Boomerang Distillation Enables Zero-Shot Model Size Interpolation
Boomerang Distillation
aim: interpolate models from a teacher size down to a small student size without having to retrain the model.
method:
- initialize the model through layer pruning, i.e. keep every other layer of the teacher model (with the weights), make sure to include the first (embedding) and last (head) layers. More generally, for a block of layers in the teacher model, keep just the first layer in the student.
- train the student using cross entropy loss + KL of predictions at each token from teacher + cosine similarity of each hidden dim from the corresponding output of the block of layers that we took the student layer from.
- now directly sub back in teacher blocks for individual student layers
models used were qwen3, llama 3, and pythia6.9b.
Boomerang distillation phenomenon mostly refers to step 3 working.
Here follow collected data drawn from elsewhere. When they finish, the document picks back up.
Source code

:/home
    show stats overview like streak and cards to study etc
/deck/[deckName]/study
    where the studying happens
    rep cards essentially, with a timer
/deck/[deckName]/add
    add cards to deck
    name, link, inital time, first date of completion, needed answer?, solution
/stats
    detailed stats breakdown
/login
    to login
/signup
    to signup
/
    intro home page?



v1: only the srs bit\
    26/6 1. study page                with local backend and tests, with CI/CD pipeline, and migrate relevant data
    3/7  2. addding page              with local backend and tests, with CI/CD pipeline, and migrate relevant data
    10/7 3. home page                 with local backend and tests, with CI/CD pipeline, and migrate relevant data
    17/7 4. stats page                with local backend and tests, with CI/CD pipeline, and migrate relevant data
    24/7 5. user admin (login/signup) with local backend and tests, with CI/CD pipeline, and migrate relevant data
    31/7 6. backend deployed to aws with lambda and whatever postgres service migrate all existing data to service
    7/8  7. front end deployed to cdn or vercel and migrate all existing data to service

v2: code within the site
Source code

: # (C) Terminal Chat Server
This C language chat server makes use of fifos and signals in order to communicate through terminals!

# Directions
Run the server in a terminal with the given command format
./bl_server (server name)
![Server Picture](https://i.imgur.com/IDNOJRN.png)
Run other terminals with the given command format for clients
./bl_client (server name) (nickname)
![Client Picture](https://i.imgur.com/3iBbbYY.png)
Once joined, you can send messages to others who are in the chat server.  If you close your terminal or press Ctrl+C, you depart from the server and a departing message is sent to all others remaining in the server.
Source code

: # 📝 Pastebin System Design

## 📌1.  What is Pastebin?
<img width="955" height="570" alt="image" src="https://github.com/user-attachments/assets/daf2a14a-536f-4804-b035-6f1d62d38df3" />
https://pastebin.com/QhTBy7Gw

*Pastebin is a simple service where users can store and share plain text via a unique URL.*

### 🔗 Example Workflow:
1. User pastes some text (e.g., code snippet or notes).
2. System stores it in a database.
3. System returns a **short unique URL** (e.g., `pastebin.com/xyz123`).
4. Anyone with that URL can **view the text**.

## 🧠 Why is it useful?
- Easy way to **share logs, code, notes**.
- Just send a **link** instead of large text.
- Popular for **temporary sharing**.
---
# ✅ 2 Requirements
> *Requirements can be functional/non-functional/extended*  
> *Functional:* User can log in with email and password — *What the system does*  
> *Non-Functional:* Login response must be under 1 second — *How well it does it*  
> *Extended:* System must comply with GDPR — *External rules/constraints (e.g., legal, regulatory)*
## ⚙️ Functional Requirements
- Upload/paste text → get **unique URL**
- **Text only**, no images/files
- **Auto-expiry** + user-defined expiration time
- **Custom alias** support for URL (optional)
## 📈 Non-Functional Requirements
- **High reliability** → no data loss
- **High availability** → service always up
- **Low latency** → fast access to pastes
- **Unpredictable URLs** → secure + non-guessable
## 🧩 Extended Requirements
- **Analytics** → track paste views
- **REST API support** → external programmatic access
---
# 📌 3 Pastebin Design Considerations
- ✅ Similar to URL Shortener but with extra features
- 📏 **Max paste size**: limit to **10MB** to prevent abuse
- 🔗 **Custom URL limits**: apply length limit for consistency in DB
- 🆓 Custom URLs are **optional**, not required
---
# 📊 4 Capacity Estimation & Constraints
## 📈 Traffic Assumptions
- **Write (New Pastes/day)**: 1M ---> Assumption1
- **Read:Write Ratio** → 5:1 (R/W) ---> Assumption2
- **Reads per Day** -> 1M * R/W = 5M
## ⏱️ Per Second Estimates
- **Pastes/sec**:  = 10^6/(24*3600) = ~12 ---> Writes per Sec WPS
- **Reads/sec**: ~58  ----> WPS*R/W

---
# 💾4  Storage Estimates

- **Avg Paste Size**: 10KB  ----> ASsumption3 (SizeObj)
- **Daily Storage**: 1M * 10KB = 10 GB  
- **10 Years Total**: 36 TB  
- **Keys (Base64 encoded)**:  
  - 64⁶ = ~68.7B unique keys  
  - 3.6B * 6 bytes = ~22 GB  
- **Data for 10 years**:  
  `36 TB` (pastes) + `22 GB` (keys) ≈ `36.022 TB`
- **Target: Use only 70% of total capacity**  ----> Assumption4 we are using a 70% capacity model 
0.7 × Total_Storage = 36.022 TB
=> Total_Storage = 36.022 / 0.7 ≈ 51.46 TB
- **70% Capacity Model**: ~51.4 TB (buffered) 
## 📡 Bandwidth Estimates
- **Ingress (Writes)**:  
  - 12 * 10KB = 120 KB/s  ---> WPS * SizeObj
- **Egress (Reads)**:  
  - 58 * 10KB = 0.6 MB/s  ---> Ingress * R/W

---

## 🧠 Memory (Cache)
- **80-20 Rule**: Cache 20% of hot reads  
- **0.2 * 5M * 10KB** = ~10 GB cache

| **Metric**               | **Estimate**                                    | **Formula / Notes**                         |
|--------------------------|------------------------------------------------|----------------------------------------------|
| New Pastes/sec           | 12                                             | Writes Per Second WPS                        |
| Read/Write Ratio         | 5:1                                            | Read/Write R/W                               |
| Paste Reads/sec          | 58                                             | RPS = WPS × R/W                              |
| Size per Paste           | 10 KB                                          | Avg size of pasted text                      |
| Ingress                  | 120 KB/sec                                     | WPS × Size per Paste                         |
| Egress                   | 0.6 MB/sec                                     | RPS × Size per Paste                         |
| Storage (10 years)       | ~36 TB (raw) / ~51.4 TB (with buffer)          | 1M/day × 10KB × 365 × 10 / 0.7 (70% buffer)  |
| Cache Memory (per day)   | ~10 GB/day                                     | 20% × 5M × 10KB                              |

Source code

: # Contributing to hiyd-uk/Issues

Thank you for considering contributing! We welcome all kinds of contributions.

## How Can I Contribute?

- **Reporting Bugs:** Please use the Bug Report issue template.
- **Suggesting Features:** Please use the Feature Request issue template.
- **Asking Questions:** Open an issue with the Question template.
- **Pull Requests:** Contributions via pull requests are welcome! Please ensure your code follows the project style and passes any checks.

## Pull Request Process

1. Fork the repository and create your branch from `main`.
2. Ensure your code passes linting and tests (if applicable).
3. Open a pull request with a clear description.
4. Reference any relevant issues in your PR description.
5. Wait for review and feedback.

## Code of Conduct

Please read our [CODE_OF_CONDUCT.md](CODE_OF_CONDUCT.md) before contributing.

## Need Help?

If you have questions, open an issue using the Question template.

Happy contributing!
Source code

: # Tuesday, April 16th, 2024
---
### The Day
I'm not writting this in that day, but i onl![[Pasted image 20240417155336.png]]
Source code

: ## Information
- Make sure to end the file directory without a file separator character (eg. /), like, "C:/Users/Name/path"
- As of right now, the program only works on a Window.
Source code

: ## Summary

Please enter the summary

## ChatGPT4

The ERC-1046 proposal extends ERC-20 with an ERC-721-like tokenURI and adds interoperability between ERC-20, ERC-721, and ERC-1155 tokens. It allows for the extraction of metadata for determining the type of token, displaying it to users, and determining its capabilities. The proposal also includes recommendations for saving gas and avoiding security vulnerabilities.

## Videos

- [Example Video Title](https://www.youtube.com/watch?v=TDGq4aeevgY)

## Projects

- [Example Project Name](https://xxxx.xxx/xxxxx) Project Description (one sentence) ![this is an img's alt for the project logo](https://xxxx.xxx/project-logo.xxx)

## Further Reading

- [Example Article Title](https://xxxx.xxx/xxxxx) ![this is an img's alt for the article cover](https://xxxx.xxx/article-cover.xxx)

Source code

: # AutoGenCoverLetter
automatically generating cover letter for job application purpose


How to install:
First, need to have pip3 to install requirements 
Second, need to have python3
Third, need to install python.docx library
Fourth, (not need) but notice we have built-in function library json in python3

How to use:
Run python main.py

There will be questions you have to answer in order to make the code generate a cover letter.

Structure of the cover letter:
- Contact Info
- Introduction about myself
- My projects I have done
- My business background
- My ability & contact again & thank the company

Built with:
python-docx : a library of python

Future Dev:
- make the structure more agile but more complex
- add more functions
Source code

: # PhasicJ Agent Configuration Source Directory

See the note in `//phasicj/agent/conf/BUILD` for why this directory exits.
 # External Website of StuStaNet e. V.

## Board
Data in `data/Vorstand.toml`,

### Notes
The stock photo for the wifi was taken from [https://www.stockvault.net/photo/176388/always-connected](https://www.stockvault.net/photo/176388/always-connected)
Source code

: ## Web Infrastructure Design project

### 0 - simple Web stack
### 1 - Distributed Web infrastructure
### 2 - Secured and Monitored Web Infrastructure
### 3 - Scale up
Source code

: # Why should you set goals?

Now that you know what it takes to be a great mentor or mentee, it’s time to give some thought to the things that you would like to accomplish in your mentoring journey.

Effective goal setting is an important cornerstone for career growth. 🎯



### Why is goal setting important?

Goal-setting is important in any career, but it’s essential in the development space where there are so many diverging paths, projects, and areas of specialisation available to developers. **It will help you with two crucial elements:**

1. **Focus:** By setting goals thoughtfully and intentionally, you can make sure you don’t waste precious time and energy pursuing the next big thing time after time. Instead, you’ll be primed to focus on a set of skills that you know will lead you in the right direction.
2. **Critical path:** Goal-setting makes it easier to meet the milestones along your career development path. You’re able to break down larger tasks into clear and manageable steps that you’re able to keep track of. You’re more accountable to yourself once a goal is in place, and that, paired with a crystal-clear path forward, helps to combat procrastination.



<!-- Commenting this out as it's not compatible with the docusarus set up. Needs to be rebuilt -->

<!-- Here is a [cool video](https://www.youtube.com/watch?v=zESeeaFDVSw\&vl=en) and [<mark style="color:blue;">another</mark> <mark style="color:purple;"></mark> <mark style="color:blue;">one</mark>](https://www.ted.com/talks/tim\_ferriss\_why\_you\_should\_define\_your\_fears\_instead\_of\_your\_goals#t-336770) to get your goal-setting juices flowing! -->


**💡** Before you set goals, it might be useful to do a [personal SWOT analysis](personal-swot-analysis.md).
They claimed that for this to happen, you need the model to be retrained after you prune layers, and initialized with the same teacher weights. Surprisingly though, you can actually get away somewhat fine without the KL and cosine similarity regularizer terms keeping you close to the teacher (though perplexity does go up a bit)
- in particular, this means that boomerang distillation works on DistilBERT and other distilled off the shelf models
Results: metrics were perplexity, and downstream classification/generation.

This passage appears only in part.